Add Reasoning-Gym Experiments
Hello, team! Congratulations on producing such an excellent and novel architecture.
I'm a contributor to a project called Reasoning Gym, which has difficulty-adjustable dataset generators for more than 100 types of reasoning tasks (math, logic, games, etc.)
We're very interested to see if HRM can solve some of the harder tasks that other LLMs struggle with, and would like to run some experiments with our dataset generators and your model.
Is this an 'active' GitHub project - would you accept PRs if I added support for Reasoning-Gym to this repo?
Thanks so much, Rich
Thanks for your recommendation! We welcome PRs and are happy to collaborate! I see that many Reasoning Gym tasks are trained with RL, and HRM indeed supports RL. It may indeed require some tuning and handling with sparse reward.
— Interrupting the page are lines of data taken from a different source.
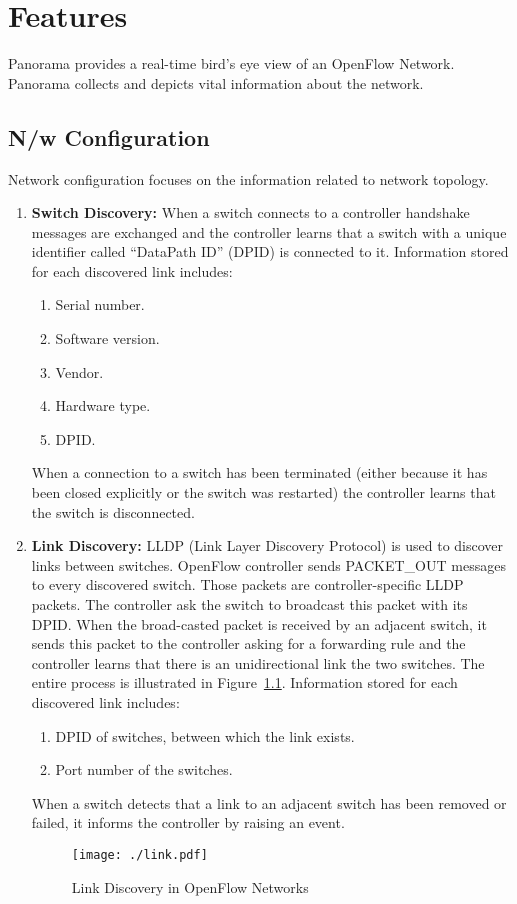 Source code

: \documentclass[11pt,a4paper]{report}
\begin{document}
	\chapter{Features}
	Panorama provides a real-time bird's eye view of an OpenFlow Network. Panorama collects and depicts vital information about the network. 
	\section{N/w Configuration}
	Network configuration focuses on the information related to network topology.
	\begin{enumerate}
		\item \textbf{Switch Discovery:} When a switch connects to a controller handshake messages are exchanged and the controller learns that a switch with a unique identifier called ``DataPath ID'' (DPID) is connected to it. Information stored for each discovered link includes:
		\begin{enumerate}
			\item Serial number.
			\item Software version.
			\item Vendor.
			\item Hardware type.
			\item DPID.
		\end{enumerate}
		When a connection to a switch has been terminated (either because it has been closed explicitly or the switch was restarted) the controller learns that the switch is disconnected.
				
		\item \textbf{Link Discovery:} LLDP (Link Layer Discovery Protocol) is used to discover links between switches. OpenFlow controller sends PACKET\_OUT messages to every discovered switch. Those packets are controller-specific LLDP packets. The controller ask the switch to broadcast this packet with its DPID. When the broad-casted packet is received by an adjacent switch, it sends this packet to the controller asking for a forwarding rule and the controller learns that there is an unidirectional link the two switches.  The entire process is illustrated in Figure~\ref{link}. Information stored for each discovered link includes:
		\begin{enumerate}
			\item DPID of switches, between which the link exists.
			\item Port number of the switches.
		\end{enumerate}
		When a switch detects that a link to an adjacent switch has been removed or failed, it informs the controller by raising an event.
			\begin{figure}[!htbp]
				\centering
				\texttt{[image: ./link.pdf]}
				\caption{Link Discovery in OpenFlow Networks}
				\label{link}
			\end{figure}
			

\end{enumerate}
\end{document}
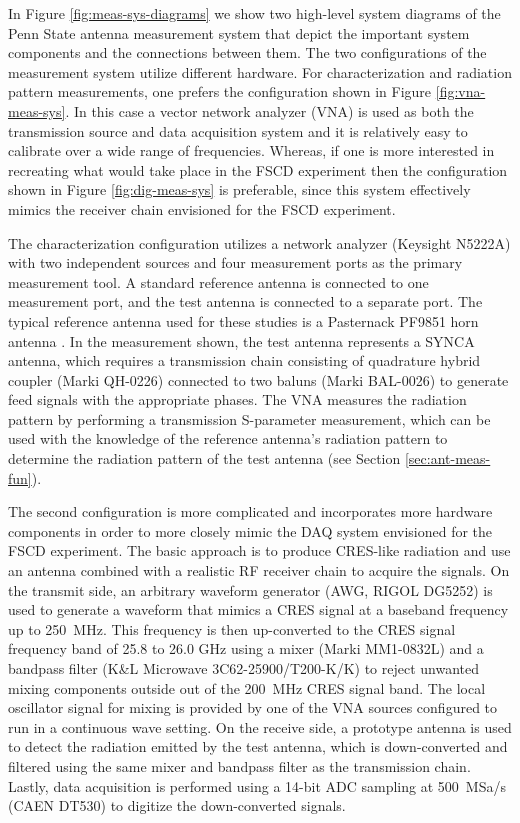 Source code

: In Figure \ref{fig:meas-sys-diagrams} we show two high-level system diagrams of the Penn State antenna measurement system that depict the important system components and the connections between them. The two configurations of the measurement system utilize different hardware. For characterization and radiation pattern measurements, one prefers the configuration shown in Figure \ref{fig:vna-meas-sys}. In this case a vector network analyzer (VNA) is used as both the transmission source and data acquisition system and it is relatively easy to calibrate over a wide range of frequencies. Whereas, if one is more interested in recreating what would take place in the FSCD experiment then the configuration shown in Figure \ref{fig:dig-meas-sys} is preferable, since this system effectively mimics the receiver chain envisioned for the FSCD experiment. 

The characterization configuration utilizes a network analyzer (Keysight N5222A) with two independent sources and four measurement ports as the primary measurement tool. A standard reference antenna is connected to one measurement port, and the test antenna is connected to a separate port. The typical reference antenna used for these studies is a Pasternack PF9851 horn antenna . In the measurement shown, the test antenna represents a SYNCA antenna, which requires a transmission chain consisting of quadrature hybrid coupler (Marki QH-0226) connected to two baluns (Marki BAL-0026) to generate feed signals with the appropriate phases. The VNA measures the radiation pattern by performing a transmission S-parameter measurement, which can be used with the knowledge of the reference antenna's radiation pattern to determine the radiation pattern of the test antenna (see Section \ref{sec:ant-meas-fun}).

The second configuration is more complicated and incorporates more hardware components in order to more closely mimic the DAQ system envisioned for the FSCD experiment. The basic approach is to produce CRES-like radiation and use an antenna combined with a realistic RF receiver chain to acquire the signals. On the transmit side, an arbitrary waveform generator (AWG, RIGOL DG5252) is used to generate a waveform that mimics a CRES signal at a baseband frequency up to 250~MHz. This frequency is then up-converted to the CRES signal frequency band of 25.8 to 26.0 GHz using a mixer (Marki MM1-0832L) and a bandpass filter (K\&L Microwave 3C62-25900/T200-K/K) to reject unwanted mixing components outside out of the 200~MHz CRES signal band. The local oscillator signal for mixing is provided by one of the VNA sources configured to run in a continuous wave setting. On the receive side, a prototype antenna is used to detect the radiation emitted by the test antenna, which is down-converted and filtered using the same mixer and bandpass filter as the transmission chain. Lastly, data acquisition is performed using a 14-bit ADC sampling at 500~MSa/s (CAEN DT530) to digitize the down-converted signals.

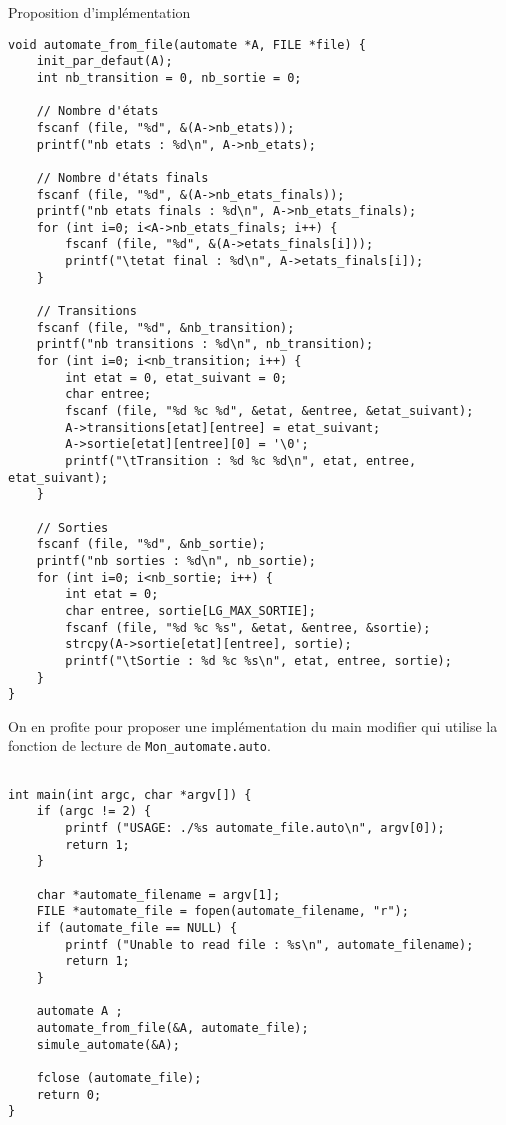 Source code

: \documentclass[10pt]{article}
\begin{document}
\begin{enumerate}[label=\textbf{[\alph*]}]
\newpage

\item Proposition d'implémentation
  \begin{lstlisting}
void automate_from_file(automate *A, FILE *file) {
	init_par_defaut(A);
	int nb_transition = 0, nb_sortie = 0;

	// Nombre d'états
	fscanf (file, "%d", &(A->nb_etats));
	printf("nb etats : %d\n", A->nb_etats);

	// Nombre d'états finals
	fscanf (file, "%d", &(A->nb_etats_finals));
	printf("nb etats finals : %d\n", A->nb_etats_finals);
	for (int i=0; i<A->nb_etats_finals; i++) {
		fscanf (file, "%d", &(A->etats_finals[i]));
		printf("\tetat final : %d\n", A->etats_finals[i]);
	}

	// Transitions
	fscanf (file, "%d", &nb_transition);
	printf("nb transitions : %d\n", nb_transition);
	for (int i=0; i<nb_transition; i++) {
		int etat = 0, etat_suivant = 0;
		char entree;
		fscanf (file, "%d %c %d", &etat, &entree, &etat_suivant);
		A->transitions[etat][entree] = etat_suivant;
		A->sortie[etat][entree][0] = '\0';
		printf("\tTransition : %d %c %d\n", etat, entree, etat_suivant);
	}

	// Sorties
	fscanf (file, "%d", &nb_sortie);
	printf("nb sorties : %d\n", nb_sortie);
	for (int i=0; i<nb_sortie; i++) {
		int etat = 0;
		char entree, sortie[LG_MAX_SORTIE];
		fscanf (file, "%d %c %s", &etat, &entree, &sortie);
		strcpy(A->sortie[etat][entree], sortie);
		printf("\tSortie : %d %c %s\n", etat, entree, sortie);
	}
}
  \end{lstlisting}

  On en profite pour proposer une implémentation du main modifier qui
  utilise la fonction de lecture de \texttt{Mon\_automate.auto}.

  \begin{lstlisting}

int main(int argc, char *argv[]) {
	if (argc != 2) {
		printf ("USAGE: ./%s automate_file.auto\n", argv[0]);
		return 1;
	}

	char *automate_filename = argv[1];
	FILE *automate_file = fopen(automate_filename, "r");
	if (automate_file == NULL) {
		printf ("Unable to read file : %s\n", automate_filename);
		return 1;
	}

	automate A ;
	automate_from_file(&A, automate_file);
	simule_automate(&A);

	fclose (automate_file);
	return 0;
}
  \end{lstlisting}


\end{enumerate}
\end{document}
Please post results once complete. ETA?
I looked into this just a little bit. Some tasks I think could maybe work with the current HRM implementation:
n_queens pool_matrix rearc rectangle_count (if modified) rotate_matrix rotten_oranges shortest_path sokoban spiral_matrix survo tsumego
The one I'm most interested in right now is rubiks_cube, but that requires some knowledge that the model doesn't have. In fact, most of them require some kind of language understanding, base knowledge and instruction tuning.
I wonder what the plan roadmap is for the greater HRM project? Is there a plan to do a big general pretrain with a tokenizer and make a base model that we can instruction-tune and interact with the way we do with the LLMs we know today? Or is HRM just for small, single-purpose models which operate on structured dataframe problems?